Fig. 2 shows the early-life steady-state-production pressure and temperature profiles for various reservoirs and producing rates. In all cases, the choking at the seafloor adds heat (5–10°F) and can be managed when necessary. The hydrate curves are superimposed on Fig. 2 and show that operations are expected to be out of the hydrate region in steady-state conditions.

Fig. 2: Drill Center E early-life oil production—pressure (P) and temperature (T) curves with superimposed hydrate curves.


Slugging/Liquid Management. The downsloping bathymetry leading to the riser provides a propensity for slugging at the top of the riser. Slugging can be hydrodynamic in nature, with liquid-­arrival rates oscillating but with negligible surge volumes, or can be terrain-induced slugging characterized by large slugs of liquid followed by periods of no liquid flow. Both types of slugging were investigated for the production system.

Early- and late-production profiles were evaluated to determine the expected point in time for which each scenario could become an operational issue. Because Who Dat wells produce through a multiple-riser system, the slug-handling capacity is likely shared with other producing wells (i.e., other wells’ production decline may vary over time). The flowline route from Drill Center E to the host has a low spot near the riser base, which could make the system prone to slugging.

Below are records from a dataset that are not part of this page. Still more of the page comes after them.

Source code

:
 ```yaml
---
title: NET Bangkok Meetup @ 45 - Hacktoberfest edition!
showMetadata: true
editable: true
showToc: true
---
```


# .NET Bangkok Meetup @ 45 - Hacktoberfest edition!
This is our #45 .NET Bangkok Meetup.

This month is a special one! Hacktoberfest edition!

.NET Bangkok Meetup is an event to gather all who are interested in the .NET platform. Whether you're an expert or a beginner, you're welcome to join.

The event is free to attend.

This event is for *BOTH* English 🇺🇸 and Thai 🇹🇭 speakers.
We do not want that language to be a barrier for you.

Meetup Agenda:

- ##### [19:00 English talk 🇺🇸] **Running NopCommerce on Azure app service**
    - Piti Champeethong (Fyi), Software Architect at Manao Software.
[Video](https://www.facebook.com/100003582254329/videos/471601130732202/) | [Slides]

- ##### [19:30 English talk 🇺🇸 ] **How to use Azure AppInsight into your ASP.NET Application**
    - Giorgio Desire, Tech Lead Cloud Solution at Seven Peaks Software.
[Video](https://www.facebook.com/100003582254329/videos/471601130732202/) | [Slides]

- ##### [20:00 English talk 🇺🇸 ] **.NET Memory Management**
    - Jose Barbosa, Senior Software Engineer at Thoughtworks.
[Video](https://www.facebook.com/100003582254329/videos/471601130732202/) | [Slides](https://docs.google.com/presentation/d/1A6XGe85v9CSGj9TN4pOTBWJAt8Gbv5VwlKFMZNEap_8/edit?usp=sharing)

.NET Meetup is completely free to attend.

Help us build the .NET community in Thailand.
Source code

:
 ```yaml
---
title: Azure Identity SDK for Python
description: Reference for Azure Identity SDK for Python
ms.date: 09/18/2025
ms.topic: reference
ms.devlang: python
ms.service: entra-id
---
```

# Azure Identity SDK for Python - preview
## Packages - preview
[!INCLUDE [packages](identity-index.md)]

However, terrain-induced slugging is expected once arrival pressures drop to low-pressure conditions, because gas breakout will occur in the down-­sloping portion of the flowline resulting in slug initiation at the riser base. On the basis of the hydraulic results, flow instability may occur in later life, after flow rates drop below 5,000 B/D for a single flowline.

Gas Lift Provisions. Early thermal/hydraulic studies identified gas lift being required in late-life production because of the hydrostatic pressure in the riser at this water depth and the downward-sloping flowpath from the drill center. The need for post-­installation gas lift will be assessed after sufficient production history is gathered. If needed, the gas lift system could be used for riser unloading, enhanced startup, or continuous injection to aid production-flow-rate improvement.

Operational Issues and Chemical Program

The subsea-production-system operating strategies were designed to prevent the formation of hydrates and prevent deposition of paraffin in the subsea production system during all operation situations. The insulation capacity of the flowlines was selected to maintain the temperature of the produced fluids above the produced-fluid wax-appearance temperature (WAT) during most of the well-production life at base-case production conditions. When the temperature of the produced fluids in a flowline falls below the WAT, continuous injection of paraffin inhibitor is planned.

Wax Control and Remediation. In practice, paraffin inhibitor is injected continuously at the subsea wellheads to provide wax inhibition for the oil-export pipeline. Whereas the flowline insulation may protect the well-to-FPS flowlines from paraffin deposition, paraffin-inhibitor injection is required to protect the uninsulated oil-export pipeline. It will be more cost effective to use the subsea chemical-­injection system continuously and share the operating costs of the oil-export pipeline.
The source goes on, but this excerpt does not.